Brother, can you give a developer a hand?

As the topology of networks delivering applications becomes increasingly complex it becomes more and more difficult to troubleshoot problems, especially for developers tasked with figuring out why their “application broke” in production when it was working just fine thank you very much in “DEV” and “QA.” It is rare, after all, that the production environment – including all the moving parts – is duplicated in development and testing environments.

It is already difficult enough for developers to track down problems due to the complex nature of application infrastructure stacks. It is a rare developer that isn’t already abstracted several layers from the actual network, and rarer still one that isn’t dealing with at least three tiers of an architecture. It’s a given that data flows to and from the client through several devices, but understanding how many of them may alter/modify/change the data is imperative to helping developers track down issues and resolve them as quickly as possible.


THE MEN IN THE MIDDLE

Multiple components within a highly scalable architecture modify – if not data – then the HTTP headers through which quite a bit of functionality is delivered within the data center infrastructure. Load balancers may add or remove cookies, insert additional headers or replace existing ones with their own. Caches may add tags or redirect requests to content delivery networks (CDN). Content may be transported partially via SSL and then in the clear. Authentication headers may be added and removed by a variety of devices.

And they’re all outside the control of the developer. Worse, they may even be outside the awareness of the developer in that the developer may not be aware of them at all. Many of these functions are considered the realm of network specialists. While from an operational point of view this may very well make sense but from a angrymandeveloper’s point of view anything that may affect the flow of data between client and server needs to be detailed, documented, and available for reference.

The order in which network-hosted application-focused services are applied to data can change not only the behavior of the application (usually to something unexpected and undesirable) but the behavior of other infrastructure devices as well. When it is the task of any device to inspect application layer data and compare it against known states – whether for security or performance or related functionality – then changes to the order of that flow can be paramount to putting the data in a blender and asking the device to put it back together.

The opposite is true, as well. For example, if you are using custom HTTP headers to transport some application information and the architecture has implemented a strict protocol security component, that component may flag your application data as being “malicious.” It’s important to understand what components exist that act on or inspect and apply policies to application data in order to ensure proper configuration of all components and a well-behaved application and infrastructure.

In today’s world of increasingly complex architectures the behavior that occurs because of interactions between application delivery and infrastructure systems when an application is deployed into a production environment can be nearly impossible for a developer to replicate. This makes it nearly impossible to troubleshoot, which means the problem may not be resolved for months – if ever.

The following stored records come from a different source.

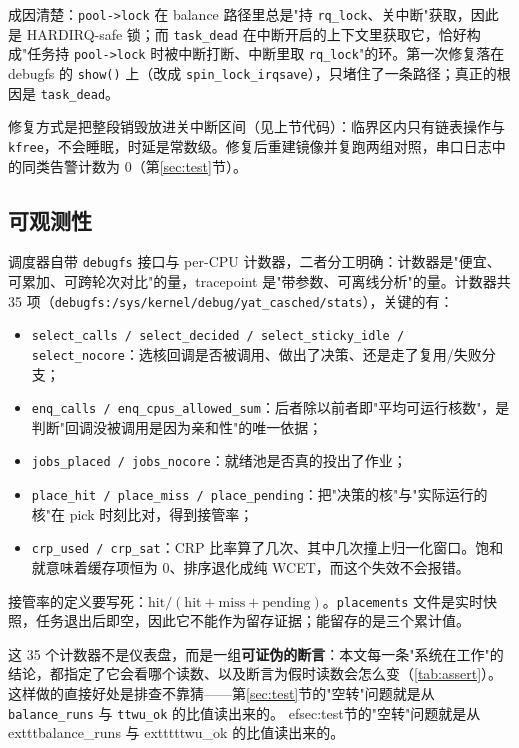 成因清楚：\texttt{pool->lock} 在 balance 路径里总是"持 \texttt{rq\_lock}、关中断"获取，因此是 HARDIRQ-safe 锁；而 \texttt{task\_dead} 在中断开启的上下文里获取它，恰好构成"任务持 \texttt{pool->lock} 时被中断打断、中断里取 \texttt{rq\_lock}"的环。第一次修复落在 debugfs 的 \texttt{show()} 上（改成 \texttt{spin\_lock\_irqsave}），只堵住了一条路径；真正的根因是 \texttt{task\_dead}。

修复方式是把整段销毁放进关中断区间（见上节代码）：临界区内只有链表操作与 \texttt{kfree}，不会睡眠，时延是常数级。修复后重建镜像并复跑两组对照，串口日志中的同类告警计数为 0（第\ref{sec:test}节）。

\subsection{可观测性}

调度器自带 \texttt{debugfs} 接口与 per-CPU 计数器，二者分工明确：计数器是"便宜、可累加、可跨轮次对比"的量，tracepoint 是"带参数、可离线分析"的量。计数器共 35 项（\texttt{debugfs:/sys/kernel/debug/yat\_casched/stats}），关键的有：

\begin{itemize}
  \item \texttt{select\_calls / select\_decided / select\_sticky\_idle / select\_nocore}：选核回调是否被调用、做出了决策、还是走了复用/失败分支；
  \item \texttt{enq\_calls / enq\_cpus\_allowed\_sum}：后者除以前者即"平均可运行核数"，是判断"回调没被调用是因为亲和性"的唯一依据；
  \item \texttt{jobs\_placed / jobs\_nocore}：就绪池是否真的投出了作业；
  \item \texttt{place\_hit / place\_miss / place\_pending}：把"决策的核"与"实际运行的核"在 pick 时刻比对，得到接管率；
  \item \texttt{crp\_used / crp\_sat}：CRP 比率算了几次、其中几次撞上归一化窗口。饱和就意味着缓存项恒为 0、排序退化成纯 WCET，而这个失效不会报错。
\end{itemize}

接管率的定义要写死：$\text{hit}/(\text{hit}+\text{miss}+\text{pending})$。\texttt{placements} 文件是实时快照，任务退出后即空，因此它不能作为留存证据；能留存的是三个累计值。

这 35 个计数器不是仪表盘，而是一组\textbf{可证伪的断言}：本文每一条"系统在工作"的结论，都指定了它会看哪个读数、以及断言为假时读数会怎么变（\autoref{tab:assert}）。这样做的直接好处是排查不靠猜——第\ref{sec:test}节的"空转"问题就是从 \texttt{balance\_runs} 与 \texttt{ttwu\_ok} 的比值读出来的。
ef{sec:test}节的"空转"问题就是从 	exttt{balance\_runs} 与 	exttt{ttwu\_ok} 的比值读出来的。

WHO, WHAT, WHERE, WHEN, and WHY
Developers – and network professionals too, for that matter - need to know five key things in order to streamline the troubleshooting process.
  1. Who
    Who is responsible for managing each of the devices in the flow of data. This information will be useful if the developer needs to look at a log or needs additional, more detailed, logging at any given point in the flow of data. Spending hours tracking down someone who can help obtain this information is time wasted while customers – and potentially revenue – is lost. This is increasingly important as you really can’t “step over/into” the network (yet). Troubleshooting in a complex networked environment almost necessarily requires that you fall back on ancient techniques of logging and “print/echo/>>” in order to track down issues.
  2. What
    What is the flow of data through the system? This needs to include every device that may modify the data, even if it only does so based on certain conditions. What criteria is used should also be understood by the developer, as conditional network-based policies that are rarely invoked can certainly cause intermittent application problems.
  3. Where
    Where are modifications made? For example: which device, if any, is responsible for inserting the X-Forwarded-For and can it/does it maintain the original client IP address elsewhere in the headers?
  4. When
    When is the modification made? Is it made on ingress? Egress? Are the policies invoked only at certain times of the day? The week? Based on certain thresholds of traffic/CPU utilization?
  5. Why
    Why is a modification to the data made? Understanding why a modification is necessary may lead to developers offering up an alternative – perhaps even less impactful on the network – solution. For example, the modification of caching tags may not be necessary if developers or web administrators make careful use of caching and other content-freshness specific meta-data on the web or application server.

In the event that a problem occurs with an application, it may very well be the case that one of the application or application network components is responsible because it modified the data. You and I both know – probably painfully and from experience – that even when this is the case the person who has to figure it out is the developer. Because after all the application wasn’t working as expected, regardless of whether the problem is with the actual code or because some other component changed the data mid-stream. And who is responsible for the application? Yup. The developer.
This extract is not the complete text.